The ruling is the latest judicial rejection of claims by Trump that he is protected from either civil or criminal liability because he was president.
It comes days after Department of Justice special counsel Jack Smith asked the Supreme Court to fast-track Trump's appeal of a Washington, D.C., federal judge's recent ruling that he does not have presidential immunity from criminal charges related to his attempt to reverse his loss in the 2020 presidential election.
The question of presidential immunity also is being raised in the Georgia state criminal case where Trump and other defendants are charged with crimes related to their attempt to undo his loss to President Joe Biden in that state in the 2020 election.

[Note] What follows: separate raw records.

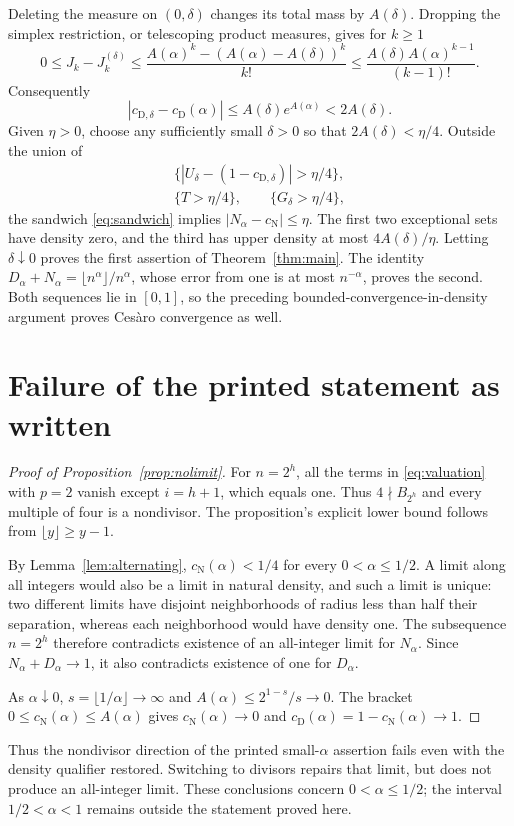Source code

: \documentclass[10pt]{article}
\theoremstyle{remark}
\newcommand{\cn}{c_{\mathrm N}}
\newcommand{\cd}{c_{\mathrm D}}
\begin{document}
Deleting the measure on $(0,\delta)$ changes its total mass by
$A(\delta)$. Dropping the simplex restriction, or telescoping product
measures, gives for $k\geq1$
\[
 0\leq J_k-J_k^{(\delta)}
 \leq\frac{A(\alpha)^k-(A(\alpha)-A(\delta))^k}{k!}
 \leq\frac{A(\delta)A(\alpha)^{k-1}}{(k-1)!}.
\]
Consequently
\begin{equation}\label{eq:deltaerror}
 |c_{\mathrm D,\delta}-\cd(\alpha)|
 \leq A(\delta)e^{A(\alpha)}<2A(\delta).
\end{equation}
Given $\eta>0$, choose any sufficiently small $\delta>0$ so that
$2A(\delta)<\eta/4$. Outside the union of
\[
 \begin{gathered}
 \{|U_\delta-(1-c_{\mathrm D,\delta})|>\eta/4\},\\
 \{T>\eta/4\},\qquad \{G_\delta>\eta/4\},
 \end{gathered}
\]
the sandwich \eqref{eq:sandwich} implies $|N_\alpha-\cn|\leq\eta$.
The first two exceptional sets have density zero, and the third has
upper density at most $4A(\delta)/\eta$. Letting $\delta\downarrow0$
proves the first assertion of Theorem~\ref{thm:main}. The identity
$D_\alpha+N_\alpha=\lfloor n^\alpha\rfloor/n^\alpha$, whose error from
one is at most $n^{-\alpha}$, proves the second. Both sequences lie in
$[0,1]$, so the preceding bounded-convergence-in-density argument
proves Ces\`aro convergence as well.

\section{Failure of the printed statement as written}\label{sec:false}
\begin{proof}[Proof of Proposition~\ref{prop:nolimit}]
For $n=2^h$, all the terms in \eqref{eq:valuation} with $p=2$ vanish
except $i=h+1$, which equals one. Thus $4\nmid B_{2^h}$ and every
multiple of four is a nondivisor. The proposition's explicit lower
bound follows from $\lfloor y\rfloor\geq y-1$.

By Lemma~\ref{lem:alternating}, $\cn(\alpha)<1/4$ for every
$0<\alpha\leq1/2$. A limit along all integers would also be a limit
in natural density, and such a limit is unique: two different limits
have disjoint neighborhoods of radius less than half their separation,
whereas each neighborhood would have density one. The subsequence
$n=2^h$ therefore contradicts existence of an all-integer limit for
$N_\alpha$. Since $N_\alpha+D_\alpha\to1$, it also contradicts
existence of one for $D_\alpha$.

As $\alpha\downarrow0$, $s=\lfloor1/\alpha\rfloor\to\infty$ and
$A(\alpha)\leq2^{1-s}/s\to0$. The bracket
$0\leq\cn(\alpha)\leq A(\alpha)$ gives $\cn(\alpha)\to0$ and
$\cd(\alpha)=1-\cn(\alpha)\to1$.
\end{proof}
Thus the nondivisor direction of the printed small-$\alpha$ assertion
fails even with the density qualifier restored. Switching to divisors
repairs that limit, but does not produce an all-integer limit. These
conclusions concern $0<\alpha\leq1/2$; the interval $1/2<\alpha<1$
remains outside the statement proved here.
\end{document}
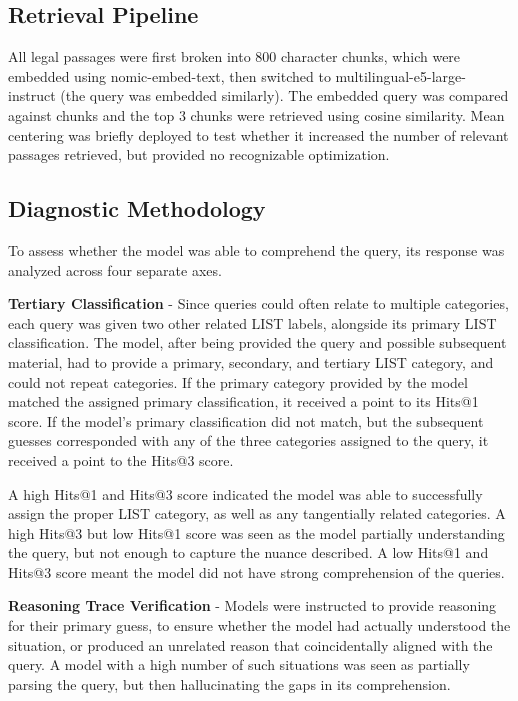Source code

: \documentclass[11pt]{article}
\begin{document}
\subsection{Retrieval Pipeline}
All legal passages were first broken into 800 character chunks, which were embedded using nomic-embed-text, then switched to multilingual-e5-large-instruct (the query was embedded similarly). The embedded query was compared against chunks and the top 3 chunks were retrieved using cosine similarity. Mean centering was briefly deployed to test whether it increased the number of relevant passages retrieved, but provided no recognizable optimization. 

\subsection{Diagnostic Methodology}
To assess whether the model was able to comprehend the query, its response was analyzed across four separate axes. %

\textbf{Tertiary Classification} - Since queries could often relate to multiple categories, each query was given two other related LIST labels, alongside its primary LIST classification. The model, after being provided the query and possible subsequent material, had to provide a primary, secondary, and tertiary LIST category, and could not repeat categories. If the primary category provided by the model matched the assigned primary classification, it received a point to its Hits@1 score. If the model's primary classification did not match, but the subsequent guesses corresponded with any of the three categories assigned to the query, it received a point to the Hits@3 score. 

A high Hits@1 and Hits@3 score indicated the model was able to successfully assign the proper LIST category, as well as any tangentially related categories. A high Hits@3 but low Hits@1 score was seen as the model partially understanding the query, but not enough to capture the nuance described. A low Hits@1 and Hits@3 score meant the model did not have strong comprehension of the queries. 

\textbf{Reasoning Trace Verification} - Models were instructed to provide reasoning for their primary guess, to ensure whether the model had actually understood the situation, or produced an unrelated reason that coincidentally aligned with the query. A model with a high number of such situations was seen as partially parsing the query, but then hallucinating the gaps in its comprehension. 
\end{document}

In the Carroll case, a 2nd Circuit Court of Appeals panel said Trump had waived a potential presidential immunity defense by "failing to raise it" for several years in the case in Manhattan federal court, where Carroll alleges he defamed her in 2019 by claiming she had made up a claim of him raping her in the mid-1990s.
Trump was president at the time he made those statements.
Money Report
"We hold that presidential immunity is waivable and that Defendant waived this defense," the three-judge appeals panel ruled in a unanimous opinion written by Judge Jose Cabranes.
The ruling clears the way for Trump to stand trial in the civil case in January. The trial will solely deal with the question of how much Trump should pay Carroll in monetary damages, as District Court Judge Lewis Kaplan previously ruled that Trump's statements were defamatory.
Trump's lawyer, Alina Habba, in a statement, said, "The Second Circuit's ruling is fundamentally flawed and we will seek immediate review from the Supreme Court." There is no automatic right to appeal to the Supreme Court, which rarely grants requests for appeals.
Carroll's lawyer, Robbie Kaplan, in her own statement, said, "We are pleased that the Second Circuit affirmed Judge Kaplan's rulings and that we can now move forward with trial next month on January 16."
The 2nd Circuit Court of Appeals panel said Trump presented "a vexing question of first impression: whether presidential immunity is waivable."
"We answer in the affirmative and further hold that Donald J. Trump ('Defendant') waived the defense of presidential immunity by failing to raise it as an affirmative defense" when he first responded to Carroll's suit when it was first filed in late 2019, the ruling said.
Trump had raised the argument that Carroll's lawsuit was barred by presidential immunity for the first time in January 2023.
In a related civil lawsuit case tried in Manhattan federal court earlier this year, Trump was found liable for sexually abusing Carroll in a New York department store in the mid-1990s after a chance encounter there, and defaming her in late 2022 when he again denied her allegation.
Trump was ordered to pay Carroll $5 million in damages in that case. He is appealing the verdict and the damage award.